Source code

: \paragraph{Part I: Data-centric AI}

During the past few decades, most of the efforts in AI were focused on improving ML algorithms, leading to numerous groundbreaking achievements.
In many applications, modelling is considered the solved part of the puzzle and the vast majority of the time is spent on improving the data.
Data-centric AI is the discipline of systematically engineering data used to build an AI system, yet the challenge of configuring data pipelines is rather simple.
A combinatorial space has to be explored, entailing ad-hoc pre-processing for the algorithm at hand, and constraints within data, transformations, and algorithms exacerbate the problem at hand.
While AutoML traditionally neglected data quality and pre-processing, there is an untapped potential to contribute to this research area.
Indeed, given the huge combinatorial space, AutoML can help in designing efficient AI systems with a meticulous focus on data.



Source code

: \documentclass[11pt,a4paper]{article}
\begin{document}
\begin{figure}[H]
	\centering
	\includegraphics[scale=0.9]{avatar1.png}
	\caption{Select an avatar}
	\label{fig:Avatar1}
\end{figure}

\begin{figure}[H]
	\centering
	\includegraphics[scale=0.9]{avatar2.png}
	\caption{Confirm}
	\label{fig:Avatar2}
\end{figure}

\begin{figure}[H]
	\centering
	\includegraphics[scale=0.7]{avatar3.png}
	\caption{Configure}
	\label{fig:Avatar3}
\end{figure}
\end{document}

═══

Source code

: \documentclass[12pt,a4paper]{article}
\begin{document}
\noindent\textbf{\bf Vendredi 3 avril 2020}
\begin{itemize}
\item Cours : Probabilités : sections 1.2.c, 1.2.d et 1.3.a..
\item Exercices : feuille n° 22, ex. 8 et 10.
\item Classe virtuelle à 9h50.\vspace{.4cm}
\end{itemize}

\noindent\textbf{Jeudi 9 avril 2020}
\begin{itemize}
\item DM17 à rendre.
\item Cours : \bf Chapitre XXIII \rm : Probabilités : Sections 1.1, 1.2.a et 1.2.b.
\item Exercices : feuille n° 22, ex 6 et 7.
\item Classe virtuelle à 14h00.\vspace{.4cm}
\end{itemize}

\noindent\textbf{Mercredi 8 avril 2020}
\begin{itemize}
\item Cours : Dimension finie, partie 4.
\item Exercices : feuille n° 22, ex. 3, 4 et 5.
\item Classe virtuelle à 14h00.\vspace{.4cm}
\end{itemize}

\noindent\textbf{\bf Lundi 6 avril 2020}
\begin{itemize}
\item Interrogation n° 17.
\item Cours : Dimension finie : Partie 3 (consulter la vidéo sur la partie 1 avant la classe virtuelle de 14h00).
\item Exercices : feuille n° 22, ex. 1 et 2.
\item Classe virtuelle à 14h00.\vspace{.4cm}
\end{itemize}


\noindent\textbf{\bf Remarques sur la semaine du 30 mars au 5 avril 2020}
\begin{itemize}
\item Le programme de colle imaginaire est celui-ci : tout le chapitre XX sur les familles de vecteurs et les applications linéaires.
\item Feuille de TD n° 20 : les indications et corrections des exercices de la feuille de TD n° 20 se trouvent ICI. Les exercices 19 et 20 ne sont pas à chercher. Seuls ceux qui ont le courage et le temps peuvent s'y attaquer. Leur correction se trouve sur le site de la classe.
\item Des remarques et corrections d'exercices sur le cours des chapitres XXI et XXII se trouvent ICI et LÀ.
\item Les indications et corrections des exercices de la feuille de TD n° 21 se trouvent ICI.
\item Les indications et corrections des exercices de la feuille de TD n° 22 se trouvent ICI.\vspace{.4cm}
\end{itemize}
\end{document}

═══

■ PROMPT
Wherever the string "noindent" occurs in the records, copy the line it is in.

■ WORKED SOLUTION
\noindent\textbf{\bf Vendredi 3 avril 2020}
\noindent\textbf{Jeudi 9 avril 2020}
\noindent\textbf{Mercredi 8 avril 2020}
\noindent\textbf{\bf Lundi 6 avril 2020}
\noindent\textbf{\bf Remarques sur la semaine du 30 mars au 5 avril 2020}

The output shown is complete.